→ **Work request**: Print each entry word for word without images.

→ **Data supplied**:
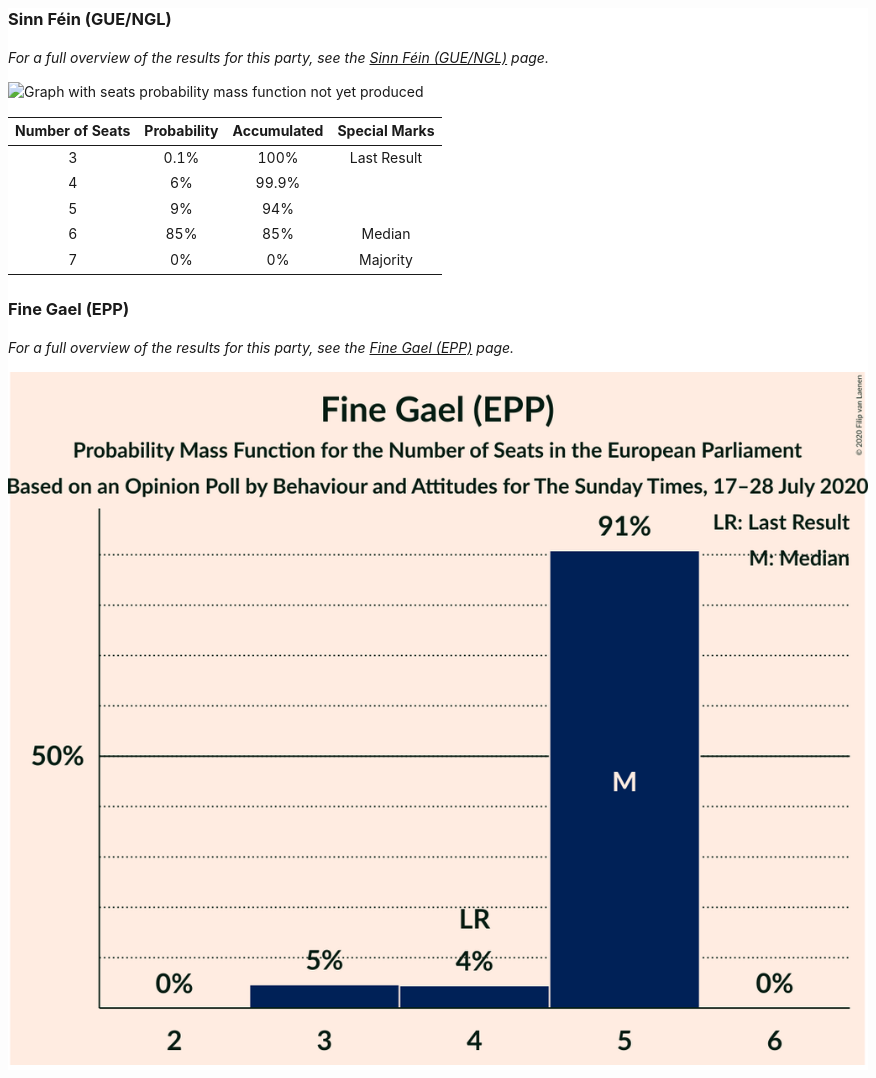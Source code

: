 ### Sinn Féin (GUE/NGL)

*For a full overview of the results for this party, see the [Sinn Féin (GUE/NGL)](party-sinnféinguengl.html) page.*

![Graph with seats probability mass function not yet produced](2020-07-28-BehaviourandAttitudes-seats-pmf-sinnféinguengl.png "Seats Probability Mass Function")

| Number of Seats | Probability | Accumulated | Special Marks |
|:---------------:|:-----------:|:-----------:|:-------------:|
| 3 | 0.1% | 100% | Last Result |
| 4 | 6% | 99.9% |  |
| 5 | 9% | 94% |  |
| 6 | 85% | 85% | Median |
| 7 | 0% | 0% | Majority |

### Fine Gael (EPP)

*For a full overview of the results for this party, see the [Fine Gael (EPP)](party-finegaelepp.html) page.*

![Graph with seats probability mass function not yet produced](2020-07-28-BehaviourandAttitudes-seats-pmf-finegaelepp.png "Seats Probability Mass Function")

→ **Exercise solution**:
Source code

: ### Sinn Féin (GUE/NGL)

*For a full overview of the results for this party, see the [Sinn Féin (GUE/NGL)](party-sinnféinguengl.html) page.*

![Graph with seats probability mass function not yet produced](2020-07-28-BehaviourandAttitudes-seats-pmf-sinnféinguengl.png "Seats Probability Mass Function")

| Number of Seats | Probability | Accumulated | Special Marks |
|:---------------:|:-----------:|:-----------:|:-------------:|
| 3 | 0.1% | 100% | Last Result |
| 4 | 6% | 99.9% |  |
| 5 | 9% | 94% |  |
| 6 | 85% | 85% | Median |
| 7 | 0% | 0% | Majority |

### Fine Gael (EPP)

*For a full overview of the results for this party, see the [Fine Gael (EPP)](party-finegaelepp.html) page.*

![Graph with seats probability mass function not yet produced](2020-07-28-BehaviourandAttitudes-seats-pmf-finegaelepp.png "Seats Probability Mass Function")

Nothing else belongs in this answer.